Partis de Paris le 30 juin 2011, les marcheuses et marcheurs contre le viol des femmes en RD Congo sont arrivés à Bruxelles le mardi 13 juillet 2011 à 16h25 en face de l’Union Européenne, au Rond-Point Schuman.

Un exploit : 309 kilomètres à pied pour une cause nationale.

Nous nous devons de féliciter :

- Les initiateurs du projet

- Tous ceux qui sont partis de Paris abandonnant famille, boulot et loisir pour une cause noble.

- Tous ceux qui ont marché durant une ou plusieurs étapes. Ces compagnies d’un jour ont sûrement entretenu le moral de nos marcheuses et marcheurs sans quoi, l’action aurait pu s’essouffler à mi-chemin.

Ils ont relevé un grand défi.

Les grands de ce monde pourront-ils reconnaître enfin ces comportements barbares et criminels dont sont victimes nos sœurs depuis des lustres ?

Ou est-ce que le silence hypocrite de certaines puissances continuera ?

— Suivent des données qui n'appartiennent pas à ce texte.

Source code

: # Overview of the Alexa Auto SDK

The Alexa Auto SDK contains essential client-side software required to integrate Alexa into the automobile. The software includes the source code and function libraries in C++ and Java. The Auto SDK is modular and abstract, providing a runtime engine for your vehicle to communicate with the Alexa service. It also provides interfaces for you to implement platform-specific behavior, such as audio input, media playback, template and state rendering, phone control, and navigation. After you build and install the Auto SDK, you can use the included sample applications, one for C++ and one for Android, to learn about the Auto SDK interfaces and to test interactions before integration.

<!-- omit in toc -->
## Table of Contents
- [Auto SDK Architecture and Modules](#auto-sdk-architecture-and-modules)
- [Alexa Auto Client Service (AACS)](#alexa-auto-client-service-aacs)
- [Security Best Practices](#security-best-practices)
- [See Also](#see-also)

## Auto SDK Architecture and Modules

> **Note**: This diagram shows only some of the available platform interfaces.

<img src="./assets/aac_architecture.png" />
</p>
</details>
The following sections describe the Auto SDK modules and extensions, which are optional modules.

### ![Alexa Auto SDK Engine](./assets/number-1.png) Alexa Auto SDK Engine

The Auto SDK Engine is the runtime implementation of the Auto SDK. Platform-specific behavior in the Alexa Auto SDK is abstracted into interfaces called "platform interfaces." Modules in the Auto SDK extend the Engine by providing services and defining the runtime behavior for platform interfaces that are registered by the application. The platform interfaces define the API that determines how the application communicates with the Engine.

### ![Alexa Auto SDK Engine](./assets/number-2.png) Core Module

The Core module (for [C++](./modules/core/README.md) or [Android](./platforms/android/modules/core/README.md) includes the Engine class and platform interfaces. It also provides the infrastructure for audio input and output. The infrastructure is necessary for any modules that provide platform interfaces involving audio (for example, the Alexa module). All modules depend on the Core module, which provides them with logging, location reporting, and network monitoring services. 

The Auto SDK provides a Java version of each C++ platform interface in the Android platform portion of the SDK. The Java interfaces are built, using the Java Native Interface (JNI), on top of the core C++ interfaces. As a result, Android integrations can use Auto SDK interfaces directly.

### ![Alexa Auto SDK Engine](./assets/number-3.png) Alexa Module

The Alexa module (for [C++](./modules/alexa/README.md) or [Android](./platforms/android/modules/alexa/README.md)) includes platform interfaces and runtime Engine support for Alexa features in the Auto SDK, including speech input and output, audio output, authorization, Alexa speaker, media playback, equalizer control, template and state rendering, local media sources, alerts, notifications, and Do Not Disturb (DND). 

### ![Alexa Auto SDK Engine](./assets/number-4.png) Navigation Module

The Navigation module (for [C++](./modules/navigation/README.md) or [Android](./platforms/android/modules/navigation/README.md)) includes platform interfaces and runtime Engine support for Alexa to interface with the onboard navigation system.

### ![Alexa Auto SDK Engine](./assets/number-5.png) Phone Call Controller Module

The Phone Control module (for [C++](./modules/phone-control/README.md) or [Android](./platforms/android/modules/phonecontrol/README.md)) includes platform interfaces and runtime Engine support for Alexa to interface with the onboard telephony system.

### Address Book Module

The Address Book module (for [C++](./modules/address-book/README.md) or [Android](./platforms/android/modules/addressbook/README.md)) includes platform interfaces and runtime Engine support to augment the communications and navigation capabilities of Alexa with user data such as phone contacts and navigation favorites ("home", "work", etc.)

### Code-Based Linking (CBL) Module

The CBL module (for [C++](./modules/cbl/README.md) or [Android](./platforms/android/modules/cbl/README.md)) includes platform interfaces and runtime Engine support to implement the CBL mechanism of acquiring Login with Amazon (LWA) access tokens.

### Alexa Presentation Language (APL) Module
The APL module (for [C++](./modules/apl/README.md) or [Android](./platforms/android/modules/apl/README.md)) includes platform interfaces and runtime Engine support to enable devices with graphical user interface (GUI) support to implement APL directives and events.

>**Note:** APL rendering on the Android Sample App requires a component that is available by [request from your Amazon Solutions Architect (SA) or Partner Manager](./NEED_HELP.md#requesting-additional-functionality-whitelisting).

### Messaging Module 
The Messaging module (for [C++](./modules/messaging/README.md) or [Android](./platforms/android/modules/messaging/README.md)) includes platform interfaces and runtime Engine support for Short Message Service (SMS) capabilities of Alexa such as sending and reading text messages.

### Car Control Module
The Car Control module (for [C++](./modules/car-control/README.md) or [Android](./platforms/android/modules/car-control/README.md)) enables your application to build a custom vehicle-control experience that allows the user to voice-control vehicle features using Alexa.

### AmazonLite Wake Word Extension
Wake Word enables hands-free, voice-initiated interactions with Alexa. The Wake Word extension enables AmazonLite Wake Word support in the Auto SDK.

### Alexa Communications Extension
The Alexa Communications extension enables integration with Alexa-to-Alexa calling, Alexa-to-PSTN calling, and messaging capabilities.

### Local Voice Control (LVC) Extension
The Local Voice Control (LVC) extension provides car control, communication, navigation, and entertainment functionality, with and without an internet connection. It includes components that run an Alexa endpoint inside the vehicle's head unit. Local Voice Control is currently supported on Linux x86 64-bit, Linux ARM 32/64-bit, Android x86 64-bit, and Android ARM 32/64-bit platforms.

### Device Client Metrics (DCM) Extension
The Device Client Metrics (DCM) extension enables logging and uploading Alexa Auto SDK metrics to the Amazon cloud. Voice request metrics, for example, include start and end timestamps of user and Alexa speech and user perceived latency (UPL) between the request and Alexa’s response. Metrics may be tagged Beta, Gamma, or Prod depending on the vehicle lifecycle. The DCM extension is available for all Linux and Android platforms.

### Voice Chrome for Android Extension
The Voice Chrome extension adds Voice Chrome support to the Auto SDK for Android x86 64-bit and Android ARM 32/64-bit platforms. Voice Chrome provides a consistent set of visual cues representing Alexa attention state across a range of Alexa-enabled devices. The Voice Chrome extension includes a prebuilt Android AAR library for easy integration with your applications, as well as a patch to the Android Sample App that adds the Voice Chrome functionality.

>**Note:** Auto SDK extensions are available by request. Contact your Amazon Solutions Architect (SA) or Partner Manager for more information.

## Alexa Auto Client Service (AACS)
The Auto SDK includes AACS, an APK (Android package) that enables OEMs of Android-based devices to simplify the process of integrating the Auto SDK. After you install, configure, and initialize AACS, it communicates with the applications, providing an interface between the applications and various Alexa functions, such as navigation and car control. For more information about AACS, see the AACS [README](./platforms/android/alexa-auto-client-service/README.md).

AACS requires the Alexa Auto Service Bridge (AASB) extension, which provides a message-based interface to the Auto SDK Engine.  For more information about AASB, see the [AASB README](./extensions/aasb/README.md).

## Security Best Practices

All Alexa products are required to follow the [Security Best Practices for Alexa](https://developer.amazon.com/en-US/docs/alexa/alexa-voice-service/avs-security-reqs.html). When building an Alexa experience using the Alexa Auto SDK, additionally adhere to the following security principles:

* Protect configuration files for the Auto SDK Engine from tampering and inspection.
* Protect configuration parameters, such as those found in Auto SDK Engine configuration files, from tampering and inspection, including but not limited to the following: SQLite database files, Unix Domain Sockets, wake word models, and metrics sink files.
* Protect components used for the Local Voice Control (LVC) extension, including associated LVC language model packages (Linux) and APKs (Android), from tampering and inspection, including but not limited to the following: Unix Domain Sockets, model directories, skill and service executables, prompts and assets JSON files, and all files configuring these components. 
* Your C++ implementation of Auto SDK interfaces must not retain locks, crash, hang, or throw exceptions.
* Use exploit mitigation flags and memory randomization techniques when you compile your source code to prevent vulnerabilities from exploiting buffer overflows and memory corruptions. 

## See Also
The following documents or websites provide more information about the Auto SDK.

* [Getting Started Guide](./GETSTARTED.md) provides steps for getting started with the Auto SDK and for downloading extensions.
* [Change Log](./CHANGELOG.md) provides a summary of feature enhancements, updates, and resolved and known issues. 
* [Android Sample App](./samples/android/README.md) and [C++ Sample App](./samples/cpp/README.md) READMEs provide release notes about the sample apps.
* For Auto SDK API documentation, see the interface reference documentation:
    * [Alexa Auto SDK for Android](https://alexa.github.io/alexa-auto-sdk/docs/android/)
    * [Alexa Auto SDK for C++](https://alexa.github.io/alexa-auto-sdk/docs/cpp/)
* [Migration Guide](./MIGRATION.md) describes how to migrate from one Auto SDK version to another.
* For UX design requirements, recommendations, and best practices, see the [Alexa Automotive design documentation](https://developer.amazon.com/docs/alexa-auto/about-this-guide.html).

Cette marche aura été une véritable école, une expérience unique, pour certains, la plus grande et la plus exaltante pour d'autres.

Pour cette deuxième étape, ils étaient partis de Halle peu avant 11h00.

Dans le cortège on apercevra madame Liliane Bemba ainsi que la veuve d’Armand Tungulu .

Durant le parcours, d’autres personnes viendront rejoindre la soixantaine de marcheurs qui étaient là au départ.

Tout au long de la marche, des chansons ne cesseront d’être entonnées. Contre le viol des congolaises bien sûr, mais aussi des chansons anti-Kabila, un grand registre.

Arrivés au niveau de l’esplanade de l’Europe, les marcheurs sont rejoints par une quarantaine de femmes de Belgique, représentant plusieurs associations.

Là, problème, la jonction n’a pu se faire. Pourquoi ?

Par des chemins tortueux (sima ya ndako, comme on dit en lingala), la marche arrivera enfin au rond-point Schuman. Ce sera la fin du calvaire pour ceux qui venaient de si loin. Et aussi pour nous qui avions parcouru les vingt derniers kilomètres !

Une expérience audacieuse.

QUELQUES INCIDENTS

Cette dernière étape aura été marquée par deux incidents.

Le premier à Halle.

Juste avant le démarrage, le pasteur Jean-Paul Moka, arrive en compagnie de sa femme, et se dirige vers les rangs des marcheurs.

Soudain, quelqu’un lui saute dessous. En se débattant, Jean-Paul Moka entraîne dans sa chute un policier.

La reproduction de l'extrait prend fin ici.